» How to complete this task: All of the records must be set down again word for word.

» Data for this task:
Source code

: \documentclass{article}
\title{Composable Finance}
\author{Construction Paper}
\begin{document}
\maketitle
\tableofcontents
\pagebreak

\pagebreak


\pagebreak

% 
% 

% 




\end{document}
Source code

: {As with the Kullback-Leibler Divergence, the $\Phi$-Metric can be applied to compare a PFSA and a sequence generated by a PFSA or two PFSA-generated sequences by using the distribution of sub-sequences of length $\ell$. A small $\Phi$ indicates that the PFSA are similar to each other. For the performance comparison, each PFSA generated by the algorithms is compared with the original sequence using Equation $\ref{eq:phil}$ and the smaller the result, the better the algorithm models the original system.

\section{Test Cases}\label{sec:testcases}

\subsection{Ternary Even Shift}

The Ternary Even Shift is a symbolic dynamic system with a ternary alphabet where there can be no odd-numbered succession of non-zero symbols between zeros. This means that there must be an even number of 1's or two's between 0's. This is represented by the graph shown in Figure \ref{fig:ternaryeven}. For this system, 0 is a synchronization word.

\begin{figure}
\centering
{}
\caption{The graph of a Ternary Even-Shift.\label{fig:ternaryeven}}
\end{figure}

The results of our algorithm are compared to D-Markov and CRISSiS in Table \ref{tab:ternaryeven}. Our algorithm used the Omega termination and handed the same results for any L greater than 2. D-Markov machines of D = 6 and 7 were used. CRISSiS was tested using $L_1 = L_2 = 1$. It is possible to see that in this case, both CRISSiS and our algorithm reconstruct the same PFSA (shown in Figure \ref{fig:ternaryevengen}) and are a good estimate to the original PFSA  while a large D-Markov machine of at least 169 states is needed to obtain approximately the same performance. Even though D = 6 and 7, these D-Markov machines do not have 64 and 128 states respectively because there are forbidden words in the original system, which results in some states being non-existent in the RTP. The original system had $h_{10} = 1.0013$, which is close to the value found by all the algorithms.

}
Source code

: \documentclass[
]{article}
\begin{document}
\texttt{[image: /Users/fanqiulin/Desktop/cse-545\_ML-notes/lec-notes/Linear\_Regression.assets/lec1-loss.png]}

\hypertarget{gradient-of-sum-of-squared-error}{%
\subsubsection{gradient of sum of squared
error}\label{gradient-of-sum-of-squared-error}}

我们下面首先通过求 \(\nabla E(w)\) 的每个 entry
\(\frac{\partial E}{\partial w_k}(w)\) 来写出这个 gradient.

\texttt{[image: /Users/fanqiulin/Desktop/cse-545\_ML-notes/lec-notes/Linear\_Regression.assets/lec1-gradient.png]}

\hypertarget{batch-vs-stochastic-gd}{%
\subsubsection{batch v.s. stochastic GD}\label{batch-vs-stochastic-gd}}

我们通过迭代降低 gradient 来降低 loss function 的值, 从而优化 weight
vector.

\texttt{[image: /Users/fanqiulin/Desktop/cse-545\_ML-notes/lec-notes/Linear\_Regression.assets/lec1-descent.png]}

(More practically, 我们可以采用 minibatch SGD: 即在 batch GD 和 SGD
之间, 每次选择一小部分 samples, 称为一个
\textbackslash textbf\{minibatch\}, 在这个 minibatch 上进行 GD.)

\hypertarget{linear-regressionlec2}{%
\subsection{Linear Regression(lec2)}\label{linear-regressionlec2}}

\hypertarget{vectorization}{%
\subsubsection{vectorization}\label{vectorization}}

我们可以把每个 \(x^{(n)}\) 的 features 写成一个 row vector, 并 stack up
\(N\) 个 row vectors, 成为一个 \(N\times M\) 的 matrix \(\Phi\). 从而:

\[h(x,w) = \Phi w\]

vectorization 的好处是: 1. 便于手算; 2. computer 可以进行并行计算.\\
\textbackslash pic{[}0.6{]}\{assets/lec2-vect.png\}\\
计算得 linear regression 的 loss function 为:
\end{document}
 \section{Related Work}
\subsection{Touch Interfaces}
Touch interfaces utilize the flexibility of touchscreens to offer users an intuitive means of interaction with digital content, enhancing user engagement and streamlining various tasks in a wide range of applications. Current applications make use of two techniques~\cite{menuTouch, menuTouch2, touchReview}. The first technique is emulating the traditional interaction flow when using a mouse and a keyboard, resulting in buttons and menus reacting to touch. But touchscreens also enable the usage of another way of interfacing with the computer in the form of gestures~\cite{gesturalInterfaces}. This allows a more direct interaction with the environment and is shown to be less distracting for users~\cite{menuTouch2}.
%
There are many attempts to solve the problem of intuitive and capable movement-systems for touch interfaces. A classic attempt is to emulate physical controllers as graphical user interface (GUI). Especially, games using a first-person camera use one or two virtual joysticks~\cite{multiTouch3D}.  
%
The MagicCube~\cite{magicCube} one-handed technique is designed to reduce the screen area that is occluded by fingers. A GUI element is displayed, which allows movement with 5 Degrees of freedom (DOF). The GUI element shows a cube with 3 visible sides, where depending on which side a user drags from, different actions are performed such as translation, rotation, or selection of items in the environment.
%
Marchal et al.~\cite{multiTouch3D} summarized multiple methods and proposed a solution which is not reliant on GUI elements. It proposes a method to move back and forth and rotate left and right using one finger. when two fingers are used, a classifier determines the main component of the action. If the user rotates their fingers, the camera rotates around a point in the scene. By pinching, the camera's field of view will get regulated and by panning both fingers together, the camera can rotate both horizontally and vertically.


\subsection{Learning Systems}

» Response box:
Source code

: \documentclass{article}
\title{Composable Finance}
\author{Construction Paper}
\begin{document}
\maketitle
\tableofcontents
\pagebreak

\pagebreak


\pagebreak

% 
% 

% 




\end{document}
Source code

: {As with the Kullback-Leibler Divergence, the $\Phi$-Metric can be applied to compare a PFSA and a sequence generated by a PFSA or two PFSA-generated sequences by using the distribution of sub-sequences of length $\ell$. A small $\Phi$ indicates that the PFSA are similar to each other. For the performance comparison, each PFSA generated by the algorithms is compared with the original sequence using Equation $\ref{eq:phil}$ and the smaller the result, the better the algorithm models the original system.

\section{Test Cases}\label{sec:testcases}

\subsection{Ternary Even Shift}

The Ternary Even Shift is a symbolic dynamic system with a ternary alphabet where there can be no odd-numbered succession of non-zero symbols between zeros. This means that there must be an even number of 1's or two's between 0's. This is represented by the graph shown in Figure \ref{fig:ternaryeven}. For this system, 0 is a synchronization word.

\begin{figure}
\centering
{}
\caption{The graph of a Ternary Even-Shift.\label{fig:ternaryeven}}
\end{figure}

The results of our algorithm are compared to D-Markov and CRISSiS in Table \ref{tab:ternaryeven}. Our algorithm used the Omega termination and handed the same results for any L greater than 2. D-Markov machines of D = 6 and 7 were used. CRISSiS was tested using $L_1 = L_2 = 1$. It is possible to see that in this case, both CRISSiS and our algorithm reconstruct the same PFSA (shown in Figure \ref{fig:ternaryevengen}) and are a good estimate to the original PFSA  while a large D-Markov machine of at least 169 states is needed to obtain approximately the same performance. Even though D = 6 and 7, these D-Markov machines do not have 64 and 128 states respectively because there are forbidden words in the original system, which results in some states being non-existent in the RTP. The original system had $h_{10} = 1.0013$, which is close to the value found by all the algorithms.

}
Source code

: \documentclass[
]{article}
\begin{document}
\texttt{[image: /Users/fanqiulin/Desktop/cse-545\_ML-notes/lec-notes/Linear\_Regression.assets/lec1-loss.png]}

\hypertarget{gradient-of-sum-of-squared-error}{%
\subsubsection{gradient of sum of squared
error}\label{gradient-of-sum-of-squared-error}}

我们下面首先通过求 \(\nabla E(w)\) 的每个 entry
\(\frac{\partial E}{\partial w_k}(w)\) 来写出这个 gradient.

\texttt{[image: /Users/fanqiulin/Desktop/cse-545\_ML-notes/lec-notes/Linear\_Regression.assets/lec1-gradient.png]}

\hypertarget{batch-vs-stochastic-gd}{%
\subsubsection{batch v.s. stochastic GD}\label{batch-vs-stochastic-gd}}

我们通过迭代降低 gradient 来降低 loss function 的值, 从而优化 weight
vector.

\texttt{[image: /Users/fanqiulin/Desktop/cse-545\_ML-notes/lec-notes/Linear\_Regression.assets/lec1-descent.png]}

(More practically, 我们可以采用 minibatch SGD: 即在 batch GD 和 SGD
之间, 每次选择一小部分 samples, 称为一个
\textbackslash textbf\{minibatch\}, 在这个 minibatch 上进行 GD.)

\hypertarget{linear-regressionlec2}{%
\subsection{Linear Regression(lec2)}\label{linear-regressionlec2}}

\hypertarget{vectorization}{%
\subsubsection{vectorization}\label{vectorization}}

我们可以把每个 \(x^{(n)}\) 的 features 写成一个 row vector, 并 stack up
\(N\) 个 row vectors, 成为一个 \(N\times M\) 的 matrix \(\Phi\). 从而:

\[h(x,w) = \Phi w\]

vectorization 的好处是: 1. 便于手算; 2. computer 可以进行并行计算.\\
\textbackslash pic{[}0.6{]}\{assets/lec2-vect.png\}\\
计算得 linear regression 的 loss function 为:
\end{document}
 \section{Related Work}
\subsection{Touch Interfaces}
Touch interfaces utilize the flexibility of touchscreens to offer users an intuitive means of interaction with digital content, enhancing user engagement and streamlining various tasks in a wide range of applications. Current applications make use of two techniques~\cite{menuTouch, menuTouch2, touchReview}. The first technique is emulating the traditional interaction flow when using a mouse and a keyboard, resulting in buttons and menus reacting to touch. But touchscreens also enable the usage of another way of interfacing with the computer in the form of gestures~\cite{gesturalInterfaces}. This allows a more direct interaction with the environment and is shown to be less distracting for users~\cite{menuTouch2}.
%
There are many attempts to solve the problem of intuitive and capable movement-systems for touch interfaces. A classic attempt is to emulate physical controllers as graphical user interface (GUI). Especially, games using a first-person camera use one or two virtual joysticks~\cite{multiTouch3D}.  
%
The MagicCube~\cite{magicCube} one-handed technique is designed to reduce the screen area that is occluded by fingers. A GUI element is displayed, which allows movement with 5 Degrees of freedom (DOF). The GUI element shows a cube with 3 visible sides, where depending on which side a user drags from, different actions are performed such as translation, rotation, or selection of items in the environment.
%
Marchal et al.~\cite{multiTouch3D} summarized multiple methods and proposed a solution which is not reliant on GUI elements. It proposes a method to move back and forth and rotate left and right using one finger. when two fingers are used, a classifier determines the main component of the action. If the user rotates their fingers, the camera rotates around a point in the scene. By pinching, the camera's field of view will get regulated and by panning both fingers together, the camera can rotate both horizontally and vertically.


\subsection{Learning Systems}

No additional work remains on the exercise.